Jordanian security forces clashed with pro-democracy protesters in Amman on Friday, the first violent confrontation in the capital in several months.

According to local reports, the clashes erupted when police blocked a march by hundreds of demonstrators that started from the city’s Grand Mosque after Friday prayers. The protesters chanted slogans calling for economic and political reform, and demanded the ousting of the government of Marouf al-Bakhit, who was appointed prime minister in February.

There were also reports of attacks on several journalists covering the demonstration, with claims that photographers and journalists were beaten by security officers despite wearing special police-issued vests identifying them as members of the press.

Tareq Momani, the head of Jordan’s Press Association, was quoted by the Ammon News website as saying that “the vests were a trap to target journalists by gendarmerie forces”.

The latest escalation is likely to raise fresh questions over Jordan’s ability to stand apart from the wave of political unrest sweeping the Arab world this year. The country has seen a number of opposition rallies since January, but on a much smaller scale – and with more modest demands – than in countries such as Syria, Egypt and Tunisia.
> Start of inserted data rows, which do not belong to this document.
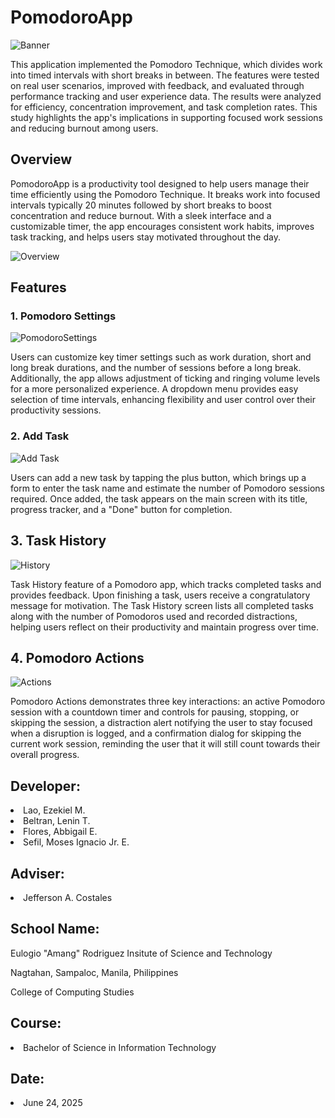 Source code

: <h1>PomodoroApp</h1>

![Banner](https://github.com/user-attachments/assets/a281b2be-53c6-4d96-981b-d711fd4d50cf)

This application implemented the Pomodoro Technique, which divides work into timed intervals with short breaks in between. The features were tested on real user scenarios, improved with feedback, and evaluated through performance tracking and user experience data. The results were analyzed for efficiency, concentration improvement, and task completion rates. This study highlights the app's implications in supporting focused work sessions and reducing burnout among users.

<h2>Overview</h2>

PomodoroApp is a productivity tool designed to help users manage their time efficiently using the Pomodoro Technique. It breaks work into focused intervals typically 20 minutes followed by short breaks to boost concentration and reduce burnout. With a sleek interface and a customizable timer, the app encourages consistent work habits, improves task tracking, and helps users stay motivated throughout the day.

![Overview](https://github.com/user-attachments/assets/34755080-a370-43f4-8c93-a7d83b2a16f2)

<h2>Features</h2>

<h3>1. Pomodoro Settings </h3>

![PomodoroSettings](https://github.com/user-attachments/assets/e43c22cf-b0ed-434c-b723-ee59e632d9f0)

Users can customize key timer settings such as work duration, short and long break durations, and the number of sessions before a long break. Additionally, the app allows adjustment of ticking and ringing volume levels for a more personalized experience. A dropdown menu provides easy selection of time intervals, enhancing flexibility and user control over their productivity sessions.

<h3>2. Add Task</h3>

![Add Task](https://github.com/user-attachments/assets/b862114f-a3b6-467d-9b34-a9bad335df01)

Users can add a new task by tapping the plus button, which brings up a form to enter the task name and estimate the number of Pomodoro sessions required. Once added, the task appears on the main screen with its title, progress tracker, and a "Done" button for completion.

<h2>3. Task History</h2>

![History](https://github.com/user-attachments/assets/564d6396-b675-437e-898d-d154a9f6c372)

Task History feature of a Pomodoro app, which tracks completed tasks and provides feedback. Upon finishing a task, users receive a congratulatory message for motivation. The Task History screen lists all completed tasks along with the number of Pomodoros used and recorded distractions, helping users reflect on their productivity and maintain progress over time.

<h2>4. Pomodoro Actions</h2>

![Actions](https://github.com/user-attachments/assets/d603bec6-2475-4c32-8394-bb31bd111251)

Pomodoro Actions demonstrates three key interactions: an active Pomodoro session with a countdown timer and controls for pausing, stopping, or skipping the session, a distraction alert notifying the user to stay focused when a disruption is logged, and a confirmation dialog for skipping the current work session, reminding the user that it will still count towards their overall progress.



<h2>Developer:</h2>

<li>Lao, Ezekiel M.</li>
<li>Beltran, Lenin T.</li>                
<li>Flores, Abbigail E.</li>
<li>Sefil, Moses Ignacio Jr. E.</li>

<h2>Adviser:</h2>

<li>Jefferson A. Costales</li>

<h2>School Name:</h2>

Eulogio "Amang" Rodriguez Insitute of Science and Technology

Nagtahan, Sampaloc, Manila, Philippines <br>

College of Computing Studies

<h2>Course:</h2>

<li>Bachelor of Science in Information Technology</li>

<h2>Date:</h2>

<li>June 24, 2025</li>

















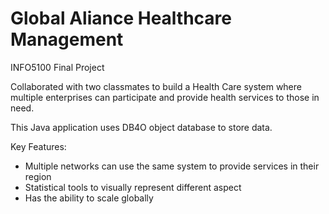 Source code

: # Global Aliance Healthcare Management
INFO5100 Final Project

Collaborated with two classmates to build a Health Care system where multiple enterprises can participate and provide health services to those in need.

This Java application uses DB4O object database to store data.

Key Features:
- Multiple networks can use the same system to provide services in their region
- Statistical tools to visually represent different aspect 
- Has the ability to scale globally
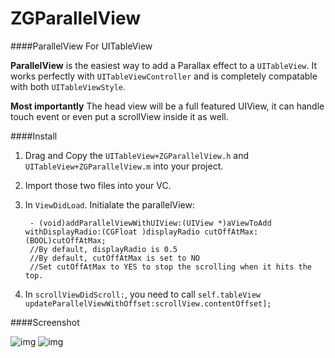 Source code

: ZGParallelView
==============

####ParallelView For UITableView

**ParallelView** is the easiest way to add a Parallax effect to a `UITableView`. It works perfectly with `UITableViewController` and is completely compatable with both `UITableViewStyle`.

**Most importantly**
The head view will be a full featured UIView, it can handle touch event or even put a scrollView inside it as well.

####Install

1. Drag and Copy the `UITableView+ZGParallelView.h` and `UITableView+ZGParallelView.m` into your project.
2. Import those two files into your VC.
3. In `ViewDidLoad`. Initialate the parallelView:

		- (void)addParallelViewWithUIView:(UIView *)aViewToAdd withDisplayRadio:(CGFloat )displayRadio cutOffAtMax:(BOOL)cutOffAtMax;
		//By default, displayRadio is 0.5
		//By default, cutOffAtMax is set to NO
		//Set cutOffAtMax to YES to stop the scrolling when it hits the top.
		
4. In  `scrollViewDidScroll:`, you need to call
        `self.tableView updateParallelViewWithOffset:scrollView.contentOffset];`

####Screenshot

![img](https://raw.github.com/zhigang1992/ZGParallelView/master/ScreenShotA.png) 
![img](https://raw.github.com/zhigang1992/ZGParallelView/master/ScreenShotB.png)
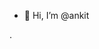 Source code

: - 👋 Hi, I’m @ankit

<!---
ankit1350/ankit1350 is a ✨ special ✨ repository because its `README.md` (this file) appears on your GitHub profile.
You can click the Preview link to take a look at your changes.
--->.
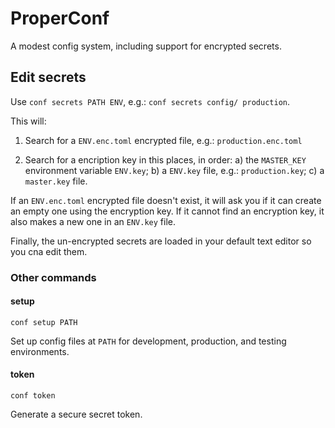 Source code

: # ProperConf

A modest config system, including support for encrypted secrets.


## Edit secrets

Use `conf secrets PATH ENV`, e.g.: `conf secrets config/ production`.

This will:

1. Search for a `ENV.enc.toml` encrypted file, e.g.: `production.enc.toml`

2. Search for a encription key in this places, in order:
    a) the `MASTER_KEY` environment variable `ENV.key`;
    b) a `ENV.key` file, e.g.: `production.key`;
    c) a `master.key` file.

If an `ENV.enc.toml` encrypted file doesn't exist, it will ask you if it can create an empty one using the encryption key. If it cannot find an encryption key, it also makes a new one in an `ENV.key` file.

Finally, the un-encrypted secrets are loaded in your default text editor so you cna edit them.

### Other commands

#### setup

`conf setup PATH`

Set up config files at `PATH` for development, production, and testing environments.

#### token

`conf token`

Generate a secure secret token.

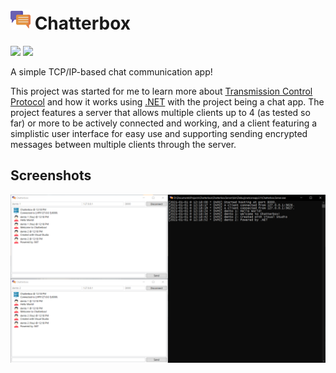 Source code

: # <img src="./.github/icon.png" width="32"/> Chatterbox

[![](https://img.shields.io/badge/Powered%20By-.NET-blue?logo=microsoft&style=flat-square)](https://dotnet.microsoft.com)
[![](https://img.shields.io/badge/Made%20With-Visual%20Studio-blue?logo=visual-studio&style=flat-square)](https://visualstudio.microsoft.com)

A simple TCP/IP-based chat communication app!

This project was started for me to learn more about [Transmission Control Protocol](https://en.wikipedia.org/wiki/Transmission_Control_Protocol) and how it works using [.NET](https://dotnet.microsoft.com) with the project being a chat app. The project features a server that allows multiple clients up to 4 (as tested so far) or more to be actively connected and working, and a client featuring a simplistic user interface for easy use and supporting sending encrypted messages between multiple clients through the server.

## Screenshots

![](./.github/screenshots/0.png)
Since March, the Jordanian opposition has also concentrated on staging protests in provincial cities around the country, and has generally shunned the capital.

The Jordanian system places relatively few constraints on the powers of King Abdullah, who has ruled the country since the death of his father, King Hussein, in 1999. Over recent months, the monarch has repeatedly promised democratic reforms, but critics claim he is moving too slowly and cautiously.

Many Jordanians have also been incensed by a string of recent, high-profile corruption scandals, which analysts say have severely damaged the standing of the current government.